Likewise, skeptic has certain connotations too.
But the key here is why does someone "suspend judgment"? Just merely having
contrary propositions, such as "it's raining today" versus "it's NOT raining
today" is not enough. The usual reason in this area -- theism vs.
atheism -- is some claim there's not enough evidence to decide. But that
remains to be proven, because I would claim there IS enough evidence to
decide in favor of atheism -- that is, atheism is defensible. Likewise,
many a theist would claim that there's enough evidence to justify theism,
BUT that both sides make such claims is NOT an invitation to skepticism, but
it is an invitation to examine the arguments and evidence. Just that there
are two possibilities does not reduce one to skepticism. There always must
be a basis for doubt.
(See my "Comments on Pancritical Rationalism" at
http://mars.superlink.net/neptune/PCR.html for some more on this.)

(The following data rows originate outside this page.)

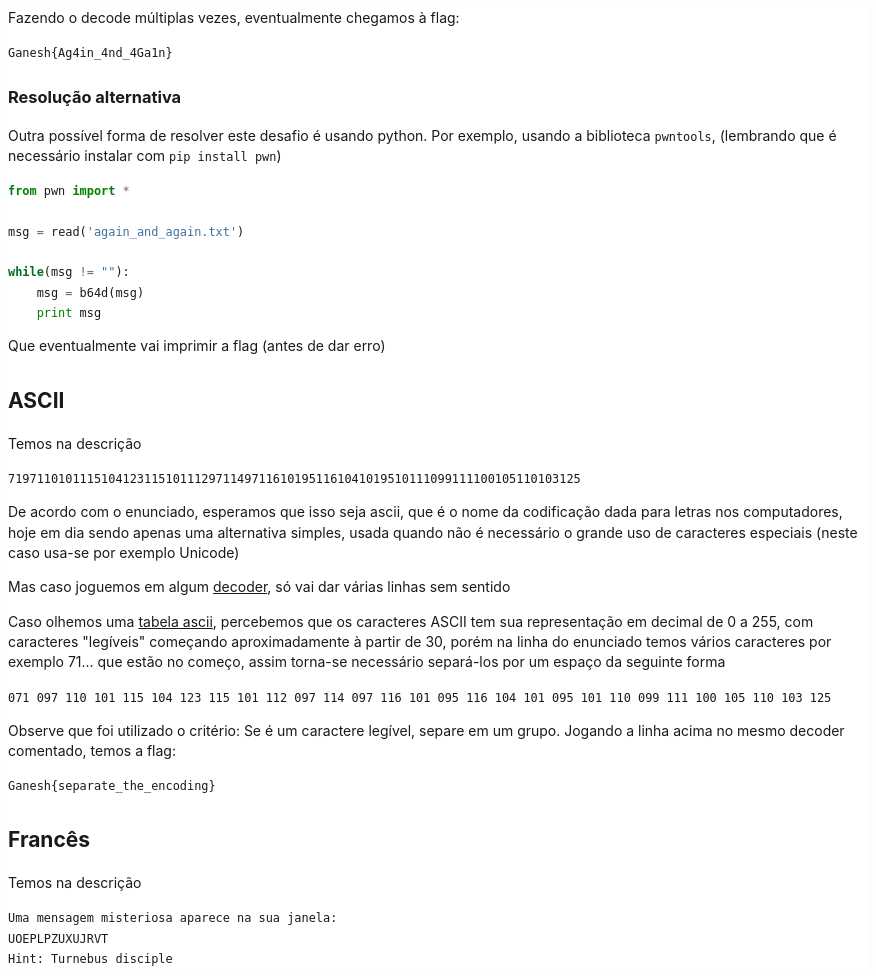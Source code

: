 Fazendo o decode múltiplas vezes, eventualmente chegamos à flag:

`Ganesh{Ag4in_4nd_4Ga1n}`

### Resolução alternativa

Outra possível forma de resolver este desafio é usando python.
Por exemplo, usando a biblioteca `pwntools`, (lembrando que é necessário instalar com `pip install pwn`) 

```python
from pwn import *

msg = read('again_and_again.txt')

while(msg != ""):
    msg = b64d(msg)
    print msg
```

Que eventualmente vai imprimir a flag (antes de dar erro)

## ASCII

Temos na descrição

```
71971101011151041231151011129711497116101951161041019510111099111100105110103125
```

De acordo com o enunciado, esperamos que isso seja ascii, que é o nome da codificação dada para letras nos computadores, hoje em dia sendo apenas uma alternativa simples, usada quando não é necessário o grande uso de caracteres especiais (neste caso usa-se por exemplo Unicode)

Mas caso joguemos em algum [decoder](http://www.unit-conversion.info/texttools/ascii/), só vai dar várias linhas sem sentido

Caso olhemos uma [tabela ascii](https://web.fe.up.pt/~ee96100/projecto/Tabela%20ascii.htm), percebemos que os caracteres ASCII tem sua representação em decimal de 0 a 255, com caracteres "legíveis" começando aproximadamente à partir de 30, porém na linha do enunciado temos vários caracteres por exemplo 71... que estão no começo, assim torna-se necessário separá-los por um espaço da seguinte forma

```
071 097 110 101 115 104 123 115 101 112 097 114 097 116 101 095 116 104 101 095 101 110 099 111 100 105 110 103 125
```

Observe que foi utilizado o critério: Se é um caractere legível, separe em um grupo.
Jogando a linha acima no mesmo decoder comentado, temos a flag:

`Ganesh{separate_the_encoding}`

## Francês

Temos na descrição

```
Uma mensagem misteriosa aparece na sua janela:
UOEPLPZUXUJRVT
Hint: Turnebus disciple
```
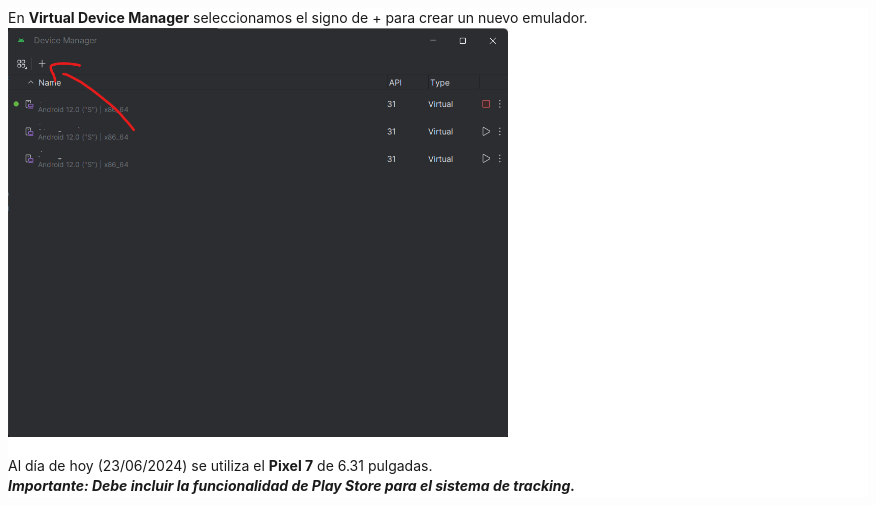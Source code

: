 En **Virtual Device Manager** seleccionamos el signo de + para crear un nuevo emulador.<br>
<img src="markdown/image-2.png" alt="Nuevo emulador" width="500"/>

Al día de hoy (23/06/2024) se utiliza el **Pixel 7** de 6.31 pulgadas.<br>
***Importante: Debe incluir la funcionalidad de Play Store para el sistema de tracking.***<br>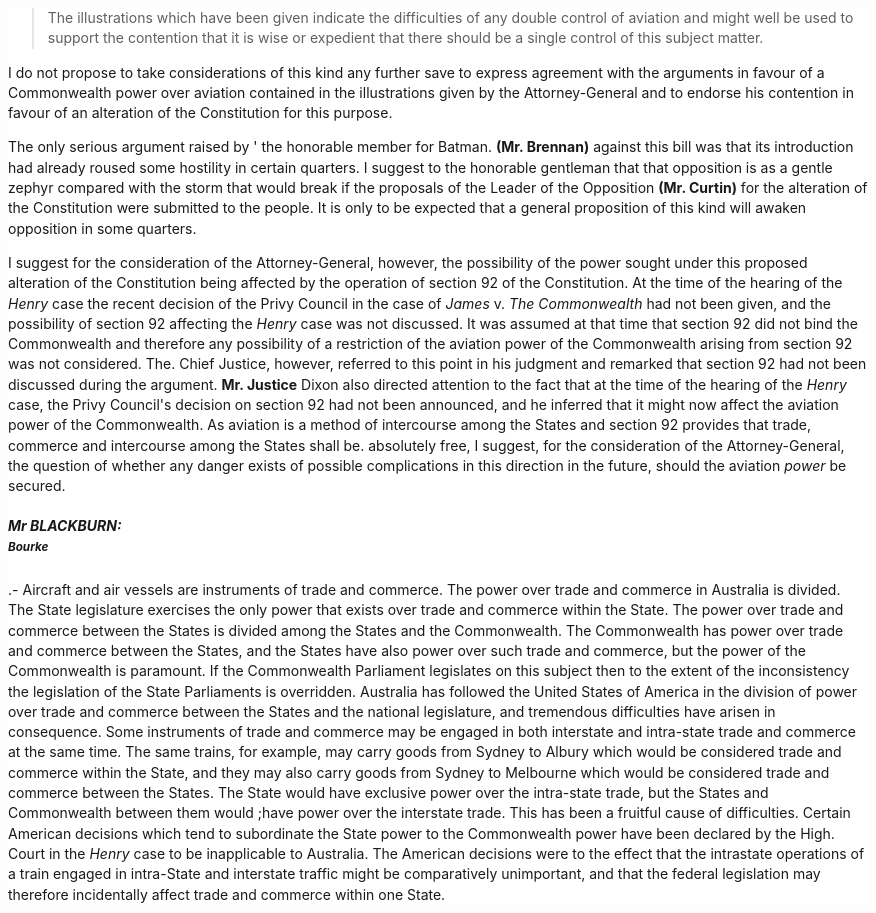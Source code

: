  >The illustrations which have been given indicate the difficulties of any double control of aviation and might well be used to support the contention that it is wise or expedient that there should be a single control of this subject matter. 

I do not propose to take considerations of this kind any further save to express agreement with the arguments in favour of a Commonwealth power over aviation contained in the illustrations given by the Attorney-General and to endorse his contention in favour of an alteration of the Constitution for this purpose. 

The only serious argument raised by ' the honorable member for Batman.  **(Mr. Brennan)**  against this bill was that its introduction had already roused some hostility in certain quarters. I suggest to the honorable gentleman that that opposition is as a gentle zephyr compared with the storm that would break if the proposals of the Leader of the Opposition  **(Mr. Curtin)**  for the alteration of the Constitution were submitted to the people. It is only to be expected that a general proposition of this kind will awaken opposition in some quarters. 

I suggest for the consideration of the Attorney-General, however, the possibility of the power sought under this proposed alteration of the Constitution being affected by the operation of section 92 of the Constitution. At the time of the hearing of the  *Henry*  case the recent decision of the Privy Council in the case of  *James*  v.  *The Commonwealth*  had not been given, and the possibility of section 92 affecting the  *Henry*  case was not discussed. It was assumed at that time that section 92 did not bind the Commonwealth and therefore any possibility of a restriction of the aviation power of the Commonwealth arising from section 92 was not considered. The. Chief Justice, however, referred to this point in his judgment and remarked that section 92 had not been discussed during the argument.  **Mr. Justice**  Dixon also directed attention to the fact that at the time of the hearing of the  *Henry*  case, the Privy Council's decision on section 92 had not been announced, and he inferred that it might now affect the aviation power of the Commonwealth. As aviation is a method of intercourse among the States and section 92 provides that trade, commerce and intercourse among the States shall be. absolutely free, I suggest, for the consideration of the Attorney-General, the question of whether any danger exists of possible complications in this direction in the future, should the aviation  *power*  be secured. 

##### Mr BLACKBURN:<br><small class="text-muted">Bourke</small>

.- Aircraft and air vessels are instruments  of  trade and commerce. The power over trade and commerce in Australia is divided. The State legislature exercises the only power that exists over trade and commerce within the State. The power over trade and commerce between the States is divided among the States and the Commonwealth. The Commonwealth has power over trade and commerce between the States, and the States have also power over such trade and commerce, but the power of the Commonwealth is paramount. If the Commonwealth Parliament legislates on this subject then to the extent of the inconsistency the legislation of the State Parliaments is overridden. Australia has followed the United States of America in the division of power over trade and commerce between the States and the national legislature, and tremendous difficulties have arisen in consequence. Some instruments of trade and commerce may be engaged in both interstate and intra-state trade and commerce at the same time. The same trains, for example, may carry goods from Sydney to Albury which  would  be considered trade and commerce within the State, and they may also carry goods from Sydney to Melbourne which would be considered trade and commerce between the States. The State would have exclusive power over the intra-state trade, but the States and Commonwealth between  them  would ;have power over the interstate trade. This has been a fruitful cause of difficulties. Certain American decisions which tend to subordinate the State power to the Commonwealth power have been declared by the High. Court in the  *Henry*  case to be inapplicable to Australia. The American decisions were to the effect that the intrastate operations of a train engaged in intra-State and interstate traffic might be comparatively unimportant, and that the federal legislation may therefore incidentally affect trade and commerce within one State.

> In this sense, the meaning of "Agnostic" is softened
> from asserting that the logical status of a proposition
> is undecidable, to one that implies withholding judg-
> ment given the current state of knowledge. And,
> pari passu, propositions advanced by BOTH the
> "Atheist" and "Theist" must be classified as "Dogmatic".
But by Robert's defintion, that I claim to exist and be conscious now makes
me a dogmatist.:) That Robert claims his view is correct regarding this
classification -- i.e., that his meaning of agnostic is coherent and that
the contrary view that it is not is not true -- makes him a dogmatist. The
terms become nearly useless.
> All this, of course, has the air of the profoundly trivial
> about it. But it does deal with several issues that have
> never been resolved.
The reclassification neither resolves the issue nor does it point to a means
of resolving them. Also, I do NOT think of resolution as convincing others
that a specific view is right or wrong, but by demonstrating that this is
the case -- i.e., not by getting consensus because people can always remain
skeptical for no good reason.
I still agree with George H. Smith's (as given in _Atheism: The Case Against
God_) view that agnosticism is not an alternative to either atheism or
theism. Instead, it is totally confined to the issue of justification of
belief. Therefore, one can be an atheistic agnostic (don't believe in
God/gods, but doesn't think it's possible to justify one's lack of belief)
or a theistic agnostic (believes in God/gods, but doesn't think it's
possible to justify one's belief) -- as well as a non-agnostic of either
stripe (justifies one's belief in either position). Most agnostics I've met
do not claim to be either, but when I get to talking to them I find they are
one or the other -- and most fall into the first category.
Myself? I accept the Stratonician presumption as valid (those who posit a
God or gods must validate Him of them; I don't have to prove a negative) and
the argument from the primacy of existence as Leonard Piekoff states in
_Objectivism: The Philosophy of Ayn Rand_ (existence is primary over
consciousness, so no consciousness outside of existence is possible). Of
course, these are merely the strongests planks in my justification for my
lack of belief. I've yet to meet an theistic argument (whether argued by a
theist or no) that stands up to scrutiny.